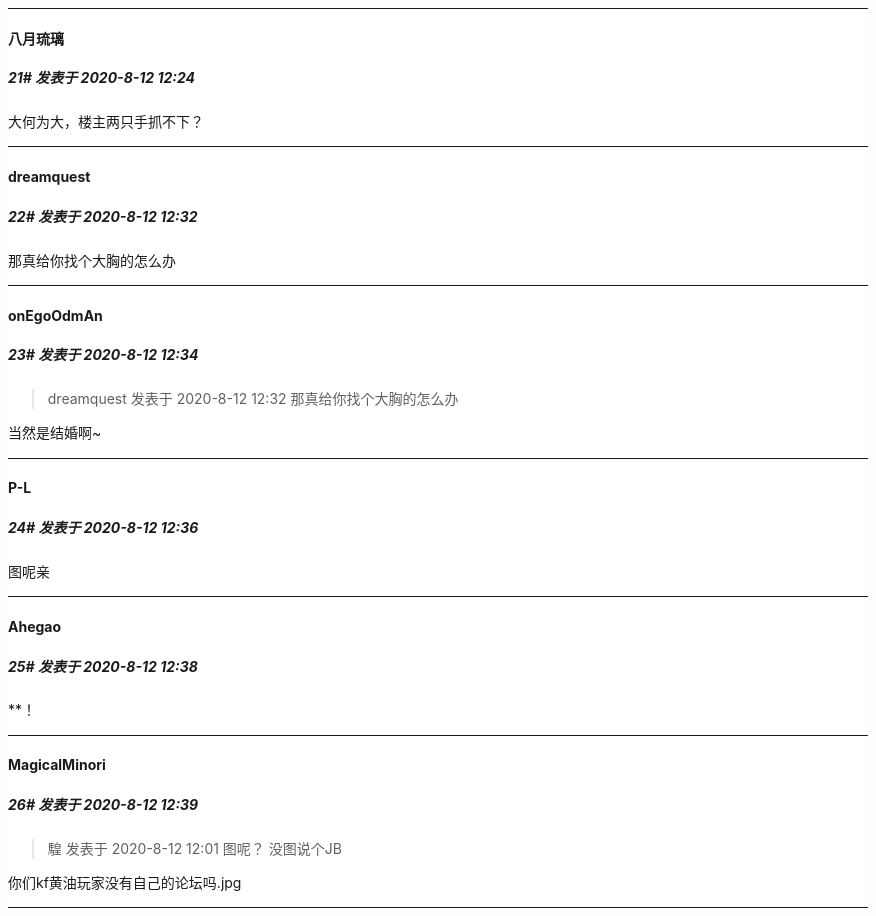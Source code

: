 -----

####  八月琉璃  
##### 21#       发表于 2020-8-12 12:24


大何为大，楼主两只手抓不下？


-----

####  dreamquest  
##### 22#       发表于 2020-8-12 12:32


那真给你找个大胸的怎么办


-----

####  onEgoOdmAn  
##### 23#       发表于 2020-8-12 12:34


<blockquote>dreamquest 发表于 2020-8-12 12:32
那真给你找个大胸的怎么办</blockquote>
当然是结婚啊~


-----

####  P-L  
##### 24#       发表于 2020-8-12 12:36


图呢亲


-----

####  Ahegao  
##### 25#       发表于 2020-8-12 12:38


**！


-----

####  MagicalMinori  
##### 26#       发表于 2020-8-12 12:39


<blockquote>騜 发表于 2020-8-12 12:01
图呢？ 没图说个JB</blockquote>
你们kf黄油玩家没有自己的论坛吗.jpg


-----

::::

◆ **Your objective**: This calls for an exact copy of all the entries above, with the pictures omitted.

◆ **Your solution**:
Source code

: -----

####  八月琉璃  
##### 21#       发表于 2020-8-12 12:24


大何为大，楼主两只手抓不下？


-----

####  dreamquest  
##### 22#       发表于 2020-8-12 12:32


那真给你找个大胸的怎么办


-----

####  onEgoOdmAn  
##### 23#       发表于 2020-8-12 12:34


<blockquote>dreamquest 发表于 2020-8-12 12:32
那真给你找个大胸的怎么办</blockquote>
当然是结婚啊~


-----

####  P-L  
##### 24#       发表于 2020-8-12 12:36


图呢亲


-----

####  Ahegao  
##### 25#       发表于 2020-8-12 12:38


**！


-----

####  MagicalMinori  
##### 26#       发表于 2020-8-12 12:39


<blockquote>騜 发表于 2020-8-12 12:01
图呢？ 没图说个JB</blockquote>
你们kf黄油玩家没有自己的论坛吗.jpg


-----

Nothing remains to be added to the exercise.